Re: [Patch,AVR]: Implement PR50931 (24-bit integers) (divmod) [2/n]

Georg-Johann Lay Wed, 02 Nov 2011 05:19:25 -0700

Georg-Johann Lay wrote:
> To support the upcoming named address space support in avr, a 24-bit pointer
> type is needed. This patch adds respective support of a 24-bit integer mode
> called PSI.
> 
> The patch supports more than is actually needed for a pointer-only
> implementation: is supplies almost all needed insns to render the new mode
> efficient for use in arithmetic.
> 
> The impact on already existing code for non-PSI part of the backend is very
> small and just a handfull of lines:
> 
> - avr_out_plus_1, output_reload_in_const and avr_simplify_comparison_p
>   can handle 3-byte types now.
> 
> - avr_libcall_value: 3-byte values will be passed in even registers.
> 
> - TARGET_SCALAR_MODE_SUPPORTED_P reports PSI as supported scalar
> 
> - avr_init_builtins exposes the new mode to user land as new
>   build-in types __int24_t and __uint24_t.
> 
> - avr_cpu_cpp_builtins adds build-in macros
>   __INT24_MAX__, __INT24_MIN__ and __UINT24_MAX__ so that user can test
>   if the new mode is available for arithmetic.
> 
> The rest of the patch is PSI-specific:
> 
> Routines for comparison, addition, rotation, and, or, xor were already generic
> enough to support the new type without effort.
> 
> Shifts and load/store/move are a bit lengthy routines as it is the case with
> SI, too.
> 
> There are some parts missing and are planned to supply them in separate 
> patches:
> 
> - Documentation
> - Test cases
> - libgcc support of __[u]divmodpsi4
> - Perhaps more efficient MUL. At the moment, multiplication is extended to
>   32 bits.

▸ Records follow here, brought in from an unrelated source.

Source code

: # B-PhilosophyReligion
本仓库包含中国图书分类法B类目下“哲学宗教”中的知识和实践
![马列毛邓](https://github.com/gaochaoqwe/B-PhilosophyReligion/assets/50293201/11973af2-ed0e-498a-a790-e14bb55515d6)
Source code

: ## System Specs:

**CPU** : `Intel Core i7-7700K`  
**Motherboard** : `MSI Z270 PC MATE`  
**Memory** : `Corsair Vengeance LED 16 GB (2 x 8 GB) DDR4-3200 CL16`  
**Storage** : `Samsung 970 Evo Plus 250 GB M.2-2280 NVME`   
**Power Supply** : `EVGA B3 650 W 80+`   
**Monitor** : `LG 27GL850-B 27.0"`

This leads to suboptimal code because of 32-bit arithmetic and
>   more SUBREGs than with a native mulpsi3 support.
> 
> Patch is lightly tested and passes the test suites.
> 
> Ok for trunk?
> 
> Johann
>       PR target/50931
>       * config/avr/avr-modes.def: New file defining PSImode.
>       * config/avr/avr-c.c (__INT24_MAX__, __INT24_MIN__,
>       __UINT24_MAX__): New built-in defines.
>       * config/avr/avr.md (adjust_len): Add tstpsi, mov24,  reload_in24,
>       ashlpsi, ashrpsi, lshrpsi.
>       (HISI, HIDI, MPUSH, rotx, rotsmode): Add PSI.
>       (MOVMODE): New mode iterator.
>       (movpsi): New expander.
>       (movqi, movhi, movsi, movsf, movpsi): Write as one using MOVMODE.
>       (*reload_inpsi, *movpsi): New insns.
>       (*reload_inpsi): New RTL peephole.
>       (addpsi3, *addpsi3_zero_extend.qi, *addpsi3_zero_extend.hi,
>       *addpsi3_sign_extend.hi): New insns.
>       (subpsi3, *subpsi3_zero_extend.qi, *subpsi3_zero_extend.hi,
>       *subpsi3_sign_extend.hi): New insns.
>       (divmodpsi4, udivmodpsi4): New define insn-and-split.
>       (*divmodpsi4_call, *udivmodpsi4_call): New insns.
>       (andpsi3, iorpsi3, xorpsi3): New insns.
>       (*rotlpsi2.1, *rotlpsi2.23): New insns.
>       (*rotw<mode>): Insn condition only allow even-sized modes.
>       (*rotb<mode>): Insn condition allows odd-sized modes.
>       (ashlpsi3, ashrpsi3, lshrpsi3): New insns.
>       (negpsi2, one_cmplpsi2): New insns.
>       (extendqipsi2, extendhipsi2, extendpsisi2): New insns.
>       (zero_extendqipsi2, zero_extendhipsi2, zero_extendpsisi2): New
>       insn-and-splits.
>       (*cmppsi, *negated_tstpsi, *reversed_tstpsi): New insns.
>       (cbranchpsi4): New expander.
>       * config/avr/constraints.md (Ca3, Co3, Cx3): New constraints.
>       * config/avr/avr-protos.h (avr_out_tstpsi, avr_out_movpsi,
>       avr_out_ashlpsi3, avr_out_ashrpsi3, avr_out_lshrpsi3,
>       avr_out_reload_inpsi): New prototypes.
>       * config/avr/avr.c (TARGET_SCALAR_MODE_SUPPORTED_P): Define to...
>       (avr_scalar_mode_supported_p): ...this new static function.
>       (avr_asm_len): Always return "".
>       (avr_out_load_psi, avr_out_store_psi): New static functions.
>       (avr_out_movpsi, avr_out_reload_inpsi): New functions.
>       (avr_out_tstpsi): New function.
>       (avr_out_ashlpsi3, avr_out_ashrpsi3, avr_out_lshrpsi3): New functions.
>       (avr_out_plus_1, output_reload_in_const): Handle 3-byte types.
>       (avr_simplify_comparison_p): Ditto.
>       (adjust_insn_length): Handle ADJUST_LEN_RELOAD_IN24,
>       ADJUST_LEN_MOV24, ADJUST_LEN_TSTPSI, ADJUST_LEN_ASHLPSI,
>       ADJUST_LEN_ASHRPSI, ADJUST_LEN_LSHRPSI.
>       (avr_rtx_costs_1): Report PSI costs.
>       (avr_libcall_value): Handle odd-sized parameters.
>       (avr_init_int24): New static function.
>       (avr_init_builtins): Use it.


This patch is the div/mod support for libgcc.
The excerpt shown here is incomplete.